- Required action
Determine the number of lines in the entries below in which the word "Layout" appears, and reply with that number only.

⟨

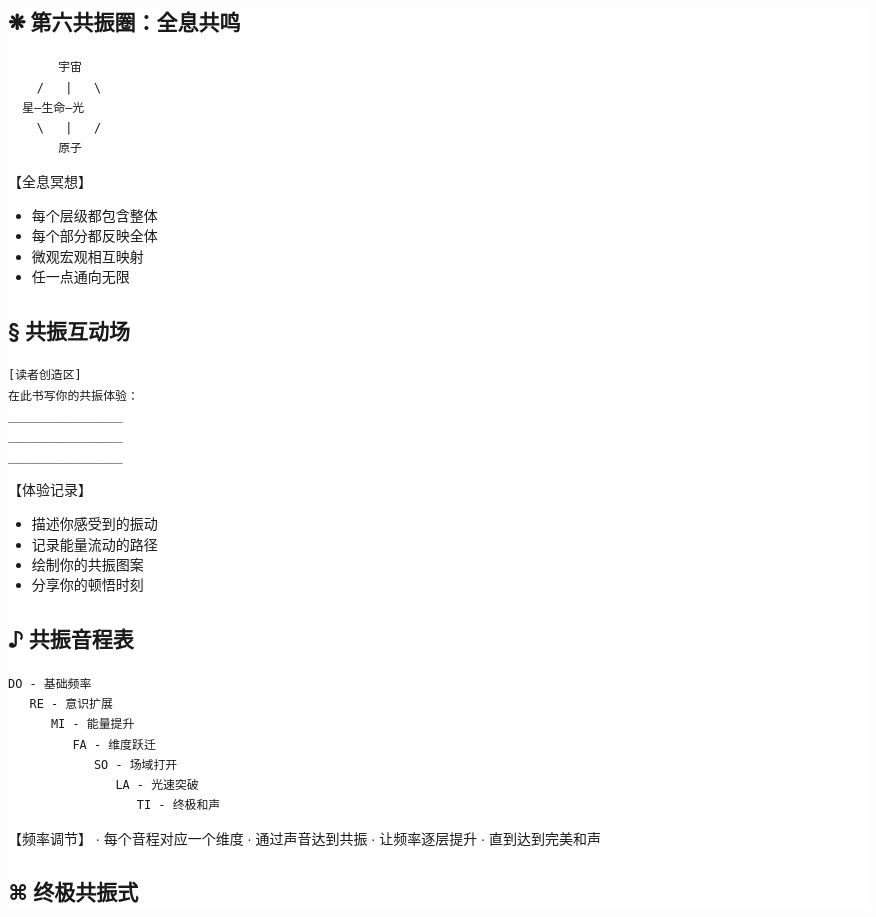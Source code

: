 ## ❋ 第六共振圈：全息共鸣

```
       宇宙
    /   |   \
  星—生命—光
    \   |   /
       原子
```

【全息冥想】
* 每个层级都包含整体
* 每个部分都反映全体
* 微观宏观相互映射
* 任一点通向无限

## § 共振互动场

```
[读者创造区]
在此书写你的共振体验：
________________
________________
________________
```

【体验记录】
- 描述你感受到的振动
- 记录能量流动的路径
- 绘制你的共振图案
- 分享你的顿悟时刻

## ♪ 共振音程表

```
DO - 基础频率
   RE - 意识扩展
      MI - 能量提升
         FA - 维度跃迁
            SO - 场域打开
               LA - 光速突破
                  TI - 终极和声
```

【频率调节】
∙ 每个音程对应一个维度
∙ 通过声音达到共振
∙ 让频率逐层提升
∙ 直到达到完美和声

## ⌘ 终极共振式
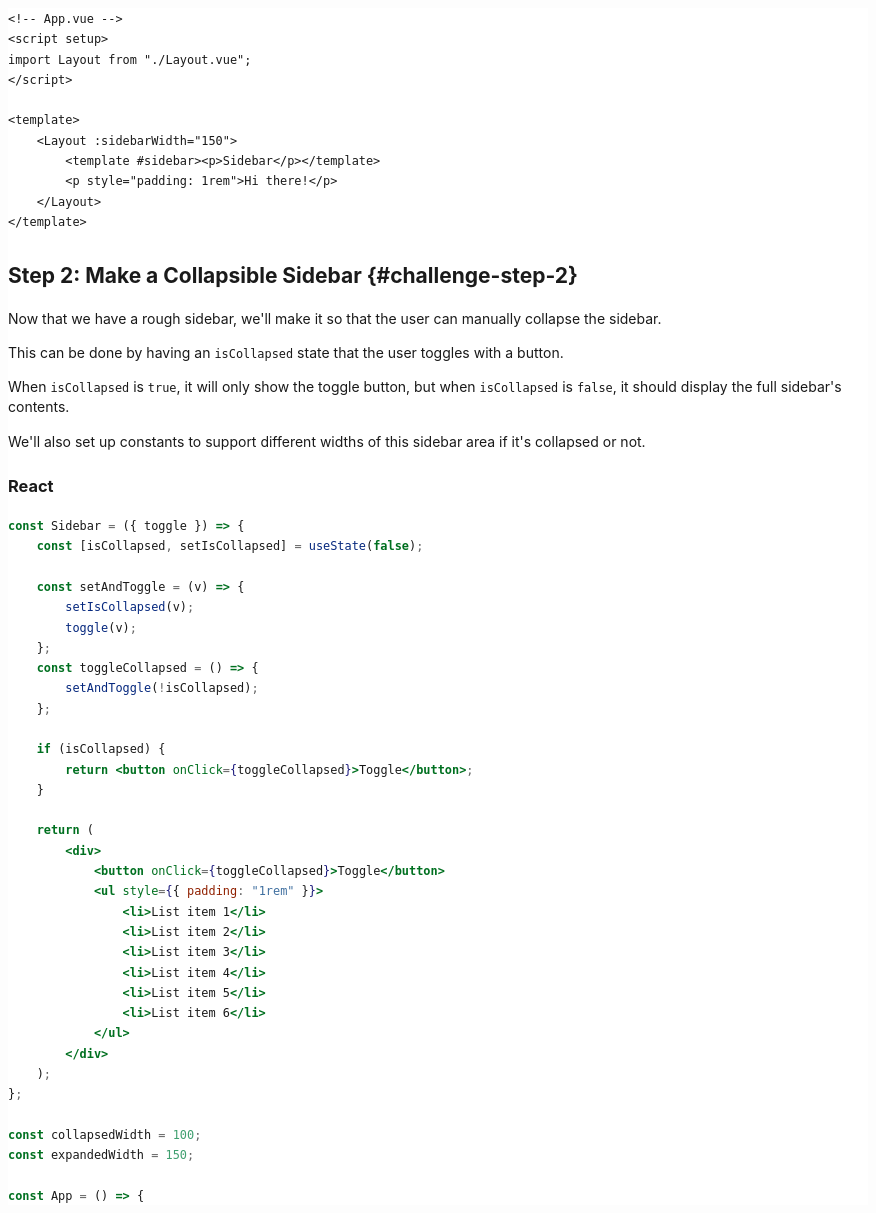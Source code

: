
 ```vue
<!-- App.vue -->
<script setup>
import Layout from "./Layout.vue";
</script>

<template>
	<Layout :sidebarWidth="150">
		<template #sidebar><p>Sidebar</p></template>
		<p style="padding: 1rem">Hi there!</p>
	</Layout>
</template>
```



## Step 2: Make a Collapsible Sidebar {#challenge-step-2}

Now that we have a rough sidebar, we'll make it so that the user can manually collapse the sidebar.

This can be done by having an `isCollapsed` state that the user toggles with a button.

When `isCollapsed` is `true`, it will only show the toggle button, but when `isCollapsed` is `false`, it should display the full sidebar's contents.

We'll also set up constants to support different widths of this sidebar area if it's collapsed or not.



### React

```jsx
const Sidebar = ({ toggle }) => {
	const [isCollapsed, setIsCollapsed] = useState(false);

	const setAndToggle = (v) => {
		setIsCollapsed(v);
		toggle(v);
	};
	const toggleCollapsed = () => {
		setAndToggle(!isCollapsed);
	};

	if (isCollapsed) {
		return <button onClick={toggleCollapsed}>Toggle</button>;
	}

	return (
		<div>
			<button onClick={toggleCollapsed}>Toggle</button>
			<ul style={{ padding: "1rem" }}>
				<li>List item 1</li>
				<li>List item 2</li>
				<li>List item 3</li>
				<li>List item 4</li>
				<li>List item 5</li>
				<li>List item 6</li>
			</ul>
		</div>
	);
};

const collapsedWidth = 100;
const expandedWidth = 150;

const App = () => {
```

⟩

- Answer section
3